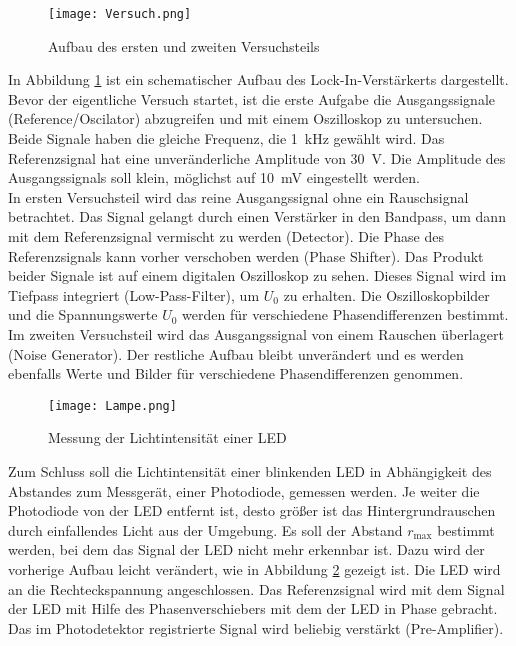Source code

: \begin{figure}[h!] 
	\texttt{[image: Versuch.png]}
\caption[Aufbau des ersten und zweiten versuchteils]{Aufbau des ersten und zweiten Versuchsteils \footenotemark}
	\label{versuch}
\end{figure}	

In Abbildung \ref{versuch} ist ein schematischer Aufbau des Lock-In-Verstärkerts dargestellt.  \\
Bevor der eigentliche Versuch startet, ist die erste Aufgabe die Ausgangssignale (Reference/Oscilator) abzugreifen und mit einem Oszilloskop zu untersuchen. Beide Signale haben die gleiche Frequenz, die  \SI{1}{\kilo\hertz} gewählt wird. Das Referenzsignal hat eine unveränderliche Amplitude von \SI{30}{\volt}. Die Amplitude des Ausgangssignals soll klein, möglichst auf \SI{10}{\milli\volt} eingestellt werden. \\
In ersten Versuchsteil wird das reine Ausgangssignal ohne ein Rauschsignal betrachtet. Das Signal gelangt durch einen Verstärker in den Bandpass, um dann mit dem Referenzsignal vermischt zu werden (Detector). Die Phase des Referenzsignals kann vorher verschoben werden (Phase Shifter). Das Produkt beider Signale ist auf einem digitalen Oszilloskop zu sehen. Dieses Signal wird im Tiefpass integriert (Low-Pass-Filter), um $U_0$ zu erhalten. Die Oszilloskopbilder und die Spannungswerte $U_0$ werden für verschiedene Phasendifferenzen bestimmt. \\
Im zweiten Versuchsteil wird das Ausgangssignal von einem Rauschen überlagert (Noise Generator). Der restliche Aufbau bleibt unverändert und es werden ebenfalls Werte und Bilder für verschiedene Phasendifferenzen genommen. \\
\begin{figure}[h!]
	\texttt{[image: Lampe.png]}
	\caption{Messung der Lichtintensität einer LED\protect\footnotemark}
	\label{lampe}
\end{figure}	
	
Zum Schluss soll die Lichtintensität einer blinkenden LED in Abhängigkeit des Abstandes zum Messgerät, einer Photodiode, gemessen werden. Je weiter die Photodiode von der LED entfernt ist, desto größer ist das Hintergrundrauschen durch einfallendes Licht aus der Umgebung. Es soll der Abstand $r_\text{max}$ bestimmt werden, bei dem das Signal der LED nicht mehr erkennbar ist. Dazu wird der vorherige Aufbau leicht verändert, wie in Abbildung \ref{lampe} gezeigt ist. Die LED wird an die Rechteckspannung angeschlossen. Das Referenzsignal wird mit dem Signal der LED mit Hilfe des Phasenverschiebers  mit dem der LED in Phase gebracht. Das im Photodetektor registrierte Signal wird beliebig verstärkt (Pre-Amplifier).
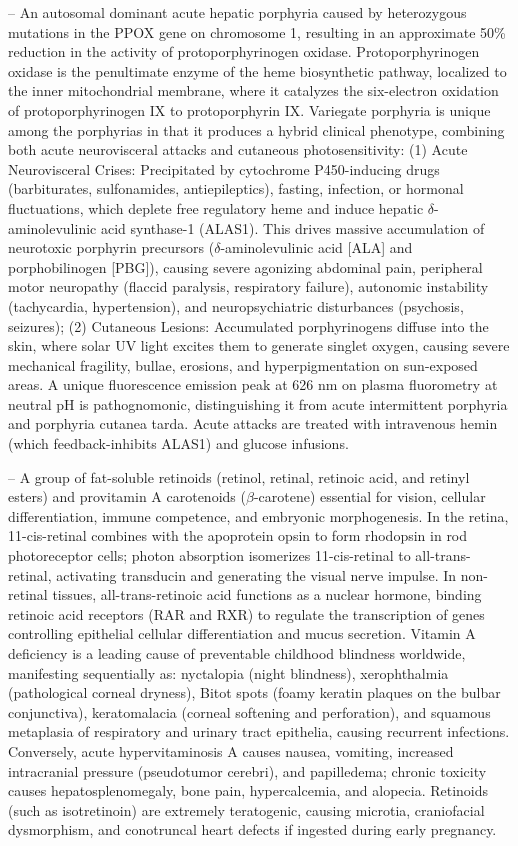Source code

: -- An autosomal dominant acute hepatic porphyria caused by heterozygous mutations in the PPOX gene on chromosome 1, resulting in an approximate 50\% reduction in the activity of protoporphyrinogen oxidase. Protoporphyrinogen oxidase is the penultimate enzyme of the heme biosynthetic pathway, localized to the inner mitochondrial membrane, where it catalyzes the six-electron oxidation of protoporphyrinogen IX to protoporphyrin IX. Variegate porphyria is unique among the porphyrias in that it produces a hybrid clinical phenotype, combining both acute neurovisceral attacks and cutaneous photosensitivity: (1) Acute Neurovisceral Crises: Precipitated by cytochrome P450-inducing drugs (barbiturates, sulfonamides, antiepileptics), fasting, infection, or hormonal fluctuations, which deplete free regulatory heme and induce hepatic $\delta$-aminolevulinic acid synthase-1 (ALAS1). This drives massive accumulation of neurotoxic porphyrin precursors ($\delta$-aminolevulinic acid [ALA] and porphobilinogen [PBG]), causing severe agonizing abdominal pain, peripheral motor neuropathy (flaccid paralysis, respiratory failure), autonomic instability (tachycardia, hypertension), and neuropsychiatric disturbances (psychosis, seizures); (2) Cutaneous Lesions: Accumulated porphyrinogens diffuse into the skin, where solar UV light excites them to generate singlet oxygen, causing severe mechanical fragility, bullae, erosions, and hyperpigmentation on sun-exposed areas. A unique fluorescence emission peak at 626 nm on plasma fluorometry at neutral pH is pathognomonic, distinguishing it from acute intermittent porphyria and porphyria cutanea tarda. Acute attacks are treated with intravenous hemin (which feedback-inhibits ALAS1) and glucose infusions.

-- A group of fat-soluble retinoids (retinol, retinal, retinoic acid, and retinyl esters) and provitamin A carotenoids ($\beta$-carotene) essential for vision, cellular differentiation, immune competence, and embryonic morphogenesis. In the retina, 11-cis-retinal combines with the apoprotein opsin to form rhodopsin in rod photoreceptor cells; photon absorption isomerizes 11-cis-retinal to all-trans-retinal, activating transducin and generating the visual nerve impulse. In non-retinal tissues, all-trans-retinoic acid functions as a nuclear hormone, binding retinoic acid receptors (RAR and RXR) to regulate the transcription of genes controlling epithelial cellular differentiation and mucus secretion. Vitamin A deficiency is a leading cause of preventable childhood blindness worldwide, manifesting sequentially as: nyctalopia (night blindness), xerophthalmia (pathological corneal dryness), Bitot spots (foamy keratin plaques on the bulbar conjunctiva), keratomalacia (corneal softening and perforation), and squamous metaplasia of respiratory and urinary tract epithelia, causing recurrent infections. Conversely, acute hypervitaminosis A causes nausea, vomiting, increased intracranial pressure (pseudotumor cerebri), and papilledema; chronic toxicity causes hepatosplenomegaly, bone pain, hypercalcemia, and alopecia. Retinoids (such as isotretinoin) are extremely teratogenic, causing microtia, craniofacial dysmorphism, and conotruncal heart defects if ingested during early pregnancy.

--

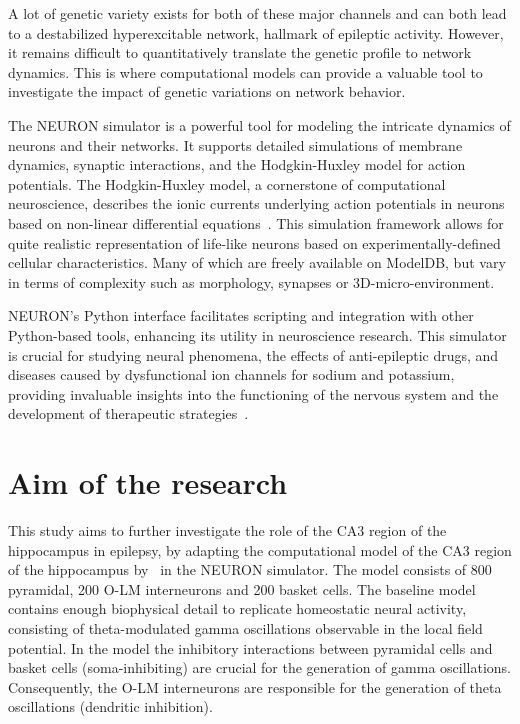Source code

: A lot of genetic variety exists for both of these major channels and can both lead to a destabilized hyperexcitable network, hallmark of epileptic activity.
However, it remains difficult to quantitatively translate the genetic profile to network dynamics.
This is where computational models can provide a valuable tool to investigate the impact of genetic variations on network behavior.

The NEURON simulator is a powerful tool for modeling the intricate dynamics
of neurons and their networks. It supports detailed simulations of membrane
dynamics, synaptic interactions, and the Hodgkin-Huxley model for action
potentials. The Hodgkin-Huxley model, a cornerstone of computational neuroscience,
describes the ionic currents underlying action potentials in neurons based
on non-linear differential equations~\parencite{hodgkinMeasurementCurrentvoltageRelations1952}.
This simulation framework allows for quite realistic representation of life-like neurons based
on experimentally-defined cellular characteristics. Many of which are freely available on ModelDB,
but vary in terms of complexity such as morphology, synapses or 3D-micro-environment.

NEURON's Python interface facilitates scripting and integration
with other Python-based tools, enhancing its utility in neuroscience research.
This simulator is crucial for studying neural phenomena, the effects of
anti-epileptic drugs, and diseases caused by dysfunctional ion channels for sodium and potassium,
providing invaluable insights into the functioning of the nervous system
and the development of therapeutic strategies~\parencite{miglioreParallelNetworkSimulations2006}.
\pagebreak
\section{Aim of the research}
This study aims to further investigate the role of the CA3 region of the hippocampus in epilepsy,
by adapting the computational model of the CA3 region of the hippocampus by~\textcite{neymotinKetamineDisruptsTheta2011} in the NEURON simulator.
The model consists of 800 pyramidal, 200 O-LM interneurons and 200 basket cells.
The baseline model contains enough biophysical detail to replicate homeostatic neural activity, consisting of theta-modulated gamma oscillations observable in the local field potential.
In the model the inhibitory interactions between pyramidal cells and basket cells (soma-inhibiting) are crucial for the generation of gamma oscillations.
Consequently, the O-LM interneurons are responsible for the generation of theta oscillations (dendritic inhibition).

Task requirements
Pull together all lines from the data that mention the word "Lichtintensität".

Exercise result
	\caption{Messung der Lichtintensität einer LED\protect\footnotemark}
Zum Schluss soll die Lichtintensität einer blinkenden LED in Abhängigkeit des Abstandes zum Messgerät, einer Photodiode, gemessen werden. Je weiter die Photodiode von der LED entfernt ist, desto größer ist das Hintergrundrauschen durch einfallendes Licht aus der Umgebung. Es soll der Abstand $r_\text{max}$ bestimmt werden, bei dem das Signal der LED nicht mehr erkennbar ist. Dazu wird der vorherige Aufbau leicht verändert, wie in Abbildung \ref{lampe} gezeigt ist. Die LED wird an die Rechteckspannung angeschlossen. Das Referenzsignal wird mit dem Signal der LED mit Hilfe des Phasenverschiebers  mit dem der LED in Phase gebracht. Das im Photodetektor registrierte Signal wird beliebig verstärkt (Pre-Amplifier).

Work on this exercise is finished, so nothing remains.